======== Entries provided

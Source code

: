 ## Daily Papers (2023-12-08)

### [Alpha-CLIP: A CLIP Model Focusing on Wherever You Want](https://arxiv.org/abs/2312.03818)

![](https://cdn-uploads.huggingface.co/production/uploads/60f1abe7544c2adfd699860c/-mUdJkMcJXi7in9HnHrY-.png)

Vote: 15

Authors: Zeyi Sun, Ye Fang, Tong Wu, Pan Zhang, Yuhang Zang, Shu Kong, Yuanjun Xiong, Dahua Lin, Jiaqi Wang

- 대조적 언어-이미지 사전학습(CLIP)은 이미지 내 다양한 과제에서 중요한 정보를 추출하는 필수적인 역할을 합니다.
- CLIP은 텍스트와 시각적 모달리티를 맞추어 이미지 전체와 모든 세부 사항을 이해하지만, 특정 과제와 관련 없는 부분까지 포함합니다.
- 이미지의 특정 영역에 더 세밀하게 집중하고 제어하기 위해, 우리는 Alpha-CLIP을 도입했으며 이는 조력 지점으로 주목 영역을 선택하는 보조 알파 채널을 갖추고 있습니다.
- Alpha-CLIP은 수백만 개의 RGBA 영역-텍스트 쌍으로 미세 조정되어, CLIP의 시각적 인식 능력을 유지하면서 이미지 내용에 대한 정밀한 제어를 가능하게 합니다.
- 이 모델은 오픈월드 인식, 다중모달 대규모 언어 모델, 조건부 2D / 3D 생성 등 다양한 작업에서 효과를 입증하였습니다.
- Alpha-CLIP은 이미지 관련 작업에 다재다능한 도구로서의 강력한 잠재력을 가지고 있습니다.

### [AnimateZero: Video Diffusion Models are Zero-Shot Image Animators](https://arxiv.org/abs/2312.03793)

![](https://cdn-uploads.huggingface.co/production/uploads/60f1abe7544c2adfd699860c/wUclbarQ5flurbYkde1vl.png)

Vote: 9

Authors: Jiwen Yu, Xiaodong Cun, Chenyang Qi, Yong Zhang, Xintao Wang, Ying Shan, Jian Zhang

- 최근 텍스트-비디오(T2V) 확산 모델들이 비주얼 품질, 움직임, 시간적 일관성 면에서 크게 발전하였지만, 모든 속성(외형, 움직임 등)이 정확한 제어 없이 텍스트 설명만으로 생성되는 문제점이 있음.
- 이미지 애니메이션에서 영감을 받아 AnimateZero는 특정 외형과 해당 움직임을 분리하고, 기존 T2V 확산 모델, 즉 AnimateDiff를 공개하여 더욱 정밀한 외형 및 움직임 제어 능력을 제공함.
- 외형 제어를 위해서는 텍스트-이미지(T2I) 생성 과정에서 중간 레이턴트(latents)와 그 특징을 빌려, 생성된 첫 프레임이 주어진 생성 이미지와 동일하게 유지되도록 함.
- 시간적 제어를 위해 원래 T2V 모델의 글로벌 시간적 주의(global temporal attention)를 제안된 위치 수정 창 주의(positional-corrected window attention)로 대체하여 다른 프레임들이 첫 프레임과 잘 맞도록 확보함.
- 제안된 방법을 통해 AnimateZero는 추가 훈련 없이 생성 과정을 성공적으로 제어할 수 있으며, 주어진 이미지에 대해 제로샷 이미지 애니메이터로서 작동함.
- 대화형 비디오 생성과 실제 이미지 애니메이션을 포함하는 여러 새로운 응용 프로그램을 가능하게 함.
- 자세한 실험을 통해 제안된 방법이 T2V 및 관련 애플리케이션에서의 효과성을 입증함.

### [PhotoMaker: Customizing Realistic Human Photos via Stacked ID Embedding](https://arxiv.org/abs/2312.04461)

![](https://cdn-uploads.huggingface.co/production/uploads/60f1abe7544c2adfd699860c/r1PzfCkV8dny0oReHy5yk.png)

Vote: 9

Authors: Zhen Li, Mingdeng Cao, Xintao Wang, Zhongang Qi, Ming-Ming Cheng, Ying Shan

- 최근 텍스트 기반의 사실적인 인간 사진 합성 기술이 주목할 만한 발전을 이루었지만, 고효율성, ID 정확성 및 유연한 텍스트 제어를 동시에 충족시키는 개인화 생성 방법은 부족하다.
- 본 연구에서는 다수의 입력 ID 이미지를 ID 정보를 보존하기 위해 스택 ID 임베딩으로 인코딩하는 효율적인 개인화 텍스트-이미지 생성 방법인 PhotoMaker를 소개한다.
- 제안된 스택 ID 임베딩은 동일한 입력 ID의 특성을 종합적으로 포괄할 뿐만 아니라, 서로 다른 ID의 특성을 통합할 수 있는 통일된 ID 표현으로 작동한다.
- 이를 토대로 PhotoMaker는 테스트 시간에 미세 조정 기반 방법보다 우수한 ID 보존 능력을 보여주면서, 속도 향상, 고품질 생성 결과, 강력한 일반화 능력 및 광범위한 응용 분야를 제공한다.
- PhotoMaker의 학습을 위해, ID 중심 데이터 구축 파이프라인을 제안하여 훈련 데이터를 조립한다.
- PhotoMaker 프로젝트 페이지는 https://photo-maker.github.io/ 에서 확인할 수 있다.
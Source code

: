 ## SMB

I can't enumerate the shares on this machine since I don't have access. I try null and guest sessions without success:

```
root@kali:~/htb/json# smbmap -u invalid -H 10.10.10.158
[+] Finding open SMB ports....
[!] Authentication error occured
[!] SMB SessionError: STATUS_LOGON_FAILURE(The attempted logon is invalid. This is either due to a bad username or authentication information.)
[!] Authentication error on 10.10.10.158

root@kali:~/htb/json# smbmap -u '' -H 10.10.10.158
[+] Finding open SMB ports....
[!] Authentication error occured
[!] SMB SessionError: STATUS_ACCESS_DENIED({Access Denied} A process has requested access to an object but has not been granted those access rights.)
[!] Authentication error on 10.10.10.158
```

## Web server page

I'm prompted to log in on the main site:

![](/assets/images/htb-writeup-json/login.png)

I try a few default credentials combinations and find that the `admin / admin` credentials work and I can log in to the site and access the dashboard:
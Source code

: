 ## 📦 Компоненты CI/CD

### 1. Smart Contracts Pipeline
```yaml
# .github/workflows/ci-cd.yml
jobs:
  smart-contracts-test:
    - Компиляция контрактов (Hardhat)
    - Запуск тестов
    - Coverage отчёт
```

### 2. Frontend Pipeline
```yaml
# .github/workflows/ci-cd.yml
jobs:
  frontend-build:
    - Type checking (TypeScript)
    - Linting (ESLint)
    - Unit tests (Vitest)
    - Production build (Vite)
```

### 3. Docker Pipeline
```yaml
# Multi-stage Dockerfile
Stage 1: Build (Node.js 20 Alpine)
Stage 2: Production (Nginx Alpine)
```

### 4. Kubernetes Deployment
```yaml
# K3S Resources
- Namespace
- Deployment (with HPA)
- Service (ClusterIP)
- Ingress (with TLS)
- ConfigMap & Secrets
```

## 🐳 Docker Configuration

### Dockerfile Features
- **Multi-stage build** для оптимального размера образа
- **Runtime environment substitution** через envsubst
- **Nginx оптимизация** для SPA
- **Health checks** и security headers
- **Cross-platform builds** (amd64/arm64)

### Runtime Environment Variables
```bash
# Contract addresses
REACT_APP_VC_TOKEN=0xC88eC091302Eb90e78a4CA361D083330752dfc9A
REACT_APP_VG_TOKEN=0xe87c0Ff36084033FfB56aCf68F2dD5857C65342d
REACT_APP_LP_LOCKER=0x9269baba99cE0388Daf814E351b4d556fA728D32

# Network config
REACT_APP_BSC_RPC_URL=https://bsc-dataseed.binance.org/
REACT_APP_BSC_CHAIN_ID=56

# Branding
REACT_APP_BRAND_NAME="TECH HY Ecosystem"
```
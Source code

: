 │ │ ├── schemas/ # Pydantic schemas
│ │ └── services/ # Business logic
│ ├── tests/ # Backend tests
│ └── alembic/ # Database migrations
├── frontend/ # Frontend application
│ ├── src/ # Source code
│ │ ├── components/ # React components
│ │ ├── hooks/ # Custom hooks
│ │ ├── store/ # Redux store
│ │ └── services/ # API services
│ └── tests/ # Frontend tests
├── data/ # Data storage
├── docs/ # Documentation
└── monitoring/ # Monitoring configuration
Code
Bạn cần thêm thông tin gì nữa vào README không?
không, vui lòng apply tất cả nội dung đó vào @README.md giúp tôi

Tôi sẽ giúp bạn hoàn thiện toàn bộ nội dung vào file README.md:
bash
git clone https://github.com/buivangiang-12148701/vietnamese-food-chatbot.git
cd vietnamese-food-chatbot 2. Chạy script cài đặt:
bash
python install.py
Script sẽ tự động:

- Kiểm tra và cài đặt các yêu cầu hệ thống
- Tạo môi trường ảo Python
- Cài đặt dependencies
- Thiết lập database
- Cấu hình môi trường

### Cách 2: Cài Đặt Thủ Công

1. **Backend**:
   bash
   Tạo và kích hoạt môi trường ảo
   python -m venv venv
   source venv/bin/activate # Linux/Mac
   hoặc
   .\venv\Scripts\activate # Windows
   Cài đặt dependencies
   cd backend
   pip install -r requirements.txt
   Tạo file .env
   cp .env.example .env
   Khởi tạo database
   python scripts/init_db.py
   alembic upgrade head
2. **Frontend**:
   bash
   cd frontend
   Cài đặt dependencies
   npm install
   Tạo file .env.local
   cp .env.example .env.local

================

What you should do —
Return, from the data above, each line in which the string "alembic" appears.

Exercise output —
│ └── alembic/ # Database migrations
   alembic upgrade head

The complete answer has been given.